Coronavirus: impatto dipenderà dalla durata dell’emergenza

29 Gennaio 2020, di Alberto Battaglia

E’ ancora troppo presto per capire se il coronavirus sia o meno il cigno nero la cui comparsa segnerà l’inizio di una fase di mercato ribassista. In attesa di comprendere a fondo le possibili conseguenze per la salute e per l’economia, scrive Richard Flax, Chief Investment Officer di Moneyfarm, non ci sarebbero elementi tali da suggerire una riduzione degli asset rischiosi (come le azioni) dal portafoglio.

“Negli ultimi anni i mercati hanno preferito ignorare questo tipo di rischi”, scrive Flax in una nota, “tuttavia, affidarsi a questa logica è pericoloso: si potrebbe argomentare che i mercati hanno ignorato questi rischi perché poi non si sono mai effettivamente realizzati, con il senno di poi è complesso valutare il nesso di causa ed effetto”.

Il coronavirus, a differenza di altri eventi analoghi, presenta almeno due significative differenze. La prima è che non sono ancora chiare le possibili conseguenze su larga scala. La seconda è che per quanto riguarda le misure di sicurezza adottate dalle autorità si è già di fronte a qualcosa che rallenterà consumi e viaggi.

“Se la malattia continuasse a diffondersi e i governi adottassero ulteriori misure per contenerla, ciò potrebbe portare a cambiamenti importanti nel comportamento dei consumatori e delle imprese – in Cina e non solo”, afferma il cio di Moneyfarm, “meno viaggi e spostamenti, meno acquisti, vacanze annullate e la serie potrebbe andare avanti all’infinito. E più a lungo continua questo contenimento, maggiore potrebbe essere l’impatto sulla crescita globale: la chiave è capire quando eventualmente i danni cominceranno a diventare strutturali e a danneggiare le prospettive di Pil di medio termine”.

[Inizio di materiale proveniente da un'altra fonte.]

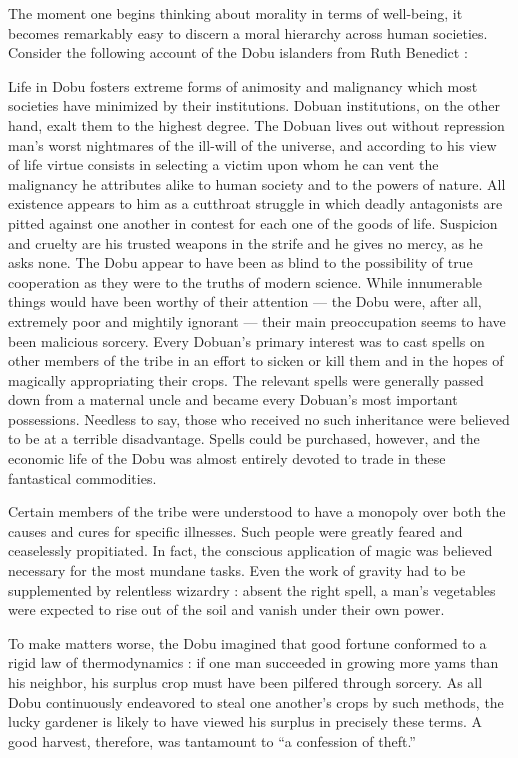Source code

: \documentclass[a4paper,14pt]{extbook}
\begin{document}
The moment one begins thinking about morality in terms of well-being, it becomes remarkably easy to discern a moral hierarchy across human societies.
Consider the following account of the Dobu islanders from Ruth Benedict :

Life in Dobu fosters extreme forms of animosity and malignancy which most societies have minimized by their institutions.
Dobuan institutions, on the other hand, exalt them to the highest degree.
The Dobuan lives out without repression man's worst nightmares of the ill-will of the universe, and according to his view of life virtue consists in selecting a victim upon whom he can vent the malignancy he attributes alike to human society and to the powers of nature.
All existence appears to him as a cutthroat struggle in which deadly antagonists are pitted against one another in contest for each one of the goods of life.
Suspicion and cruelty are his trusted weapons in the strife and he gives no mercy, as he asks none.
The Dobu appear to have been as blind to the possibility of true cooperation as they were to the truths of modern science.
While innumerable things would have been worthy of their attention --- the Dobu were, after all, extremely poor and mightily ignorant --- their main preoccupation seems to have been malicious sorcery.
Every Dobuan's primary interest was to cast spells on other members of the tribe in an effort to sicken or kill them and in the hopes of magically appropriating their crops.
The relevant spells were generally passed down from a maternal uncle and became every Dobuan's most important possessions.
Needless to say, those who received no such inheritance were believed to be at a terrible disadvantage.
Spells could be purchased, however, and the economic life of the Dobu was almost entirely devoted to trade in these fantastical commodities.

Certain members of the tribe were understood to have a monopoly over both the causes and cures for specific illnesses.
Such people were greatly feared and ceaselessly propitiated.
In fact, the conscious application of magic was believed necessary for the most mundane tasks.
Even the work of gravity had to be supplemented by relentless wizardry :
absent the right spell, a man's vegetables were expected to rise out of the soil and vanish under their own power.

To make matters worse, the Dobu imagined that good fortune conformed to a rigid law of thermodynamics :
if one man succeeded in growing more yams than his neighbor, his surplus crop must have been pilfered through sorcery.
As all Dobu continuously endeavored to steal one another's crops by such methods, the lucky gardener is likely to have viewed his surplus in precisely these terms.
A good harvest, therefore, was tantamount to ``a confession of theft.''
\end{document}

L’impatto del coronavirus sul momentum

“Non da ultimo dobbiamo considerare l’impatto che il coronavirus potrebbe avere sul momentum”, scrive Flax, “se nei beni di consumo, all’aumentare dei prezzi la domanda dovrebbe diminuire, nei mercati finanziari ci sono periodi in cui la crescita dei prezzi si autoalimenta” comportando maggiori acquisti motivati dall’aspettativa di nuovi rialzi.
“Questo trend positivo potrebbe essere fermato da uno shock esogeno (come abbiamo visto per numerose crisi finanziarie) e il coronavirus potrebbe svolgere questo ruolo di catalizzatore”.

L’impatto sul Pil: la durata è il fattore-chiave

La crescita economica cinese, sebbene positiva, ha visto un rallentamento nel 2019 di quasi un punto percentuale rispetto al 2017, e anche senza considerare gli effetti del coronavirus, le aspettative per il 2020 (5.9%) e il 2021 (5.8%) sono già riviste a ribasso, ha ricordato il cio di Moneyfarm.
“L’economia cinese rimane debole e nonostante gli alti tassi di indebitamento, i requisiti patrimoniali per le banche sono stati abbassati per stimolare gli investimenti. In un contesto di indebitamento elevato gli effetti di shock esogeni sull’economia si amplificano. Quello che crediamo è che, anche in assenza di una pandemia estesa, l’impatto sull’economia dipenderà soprattutto dalla durata dell’emergenza”.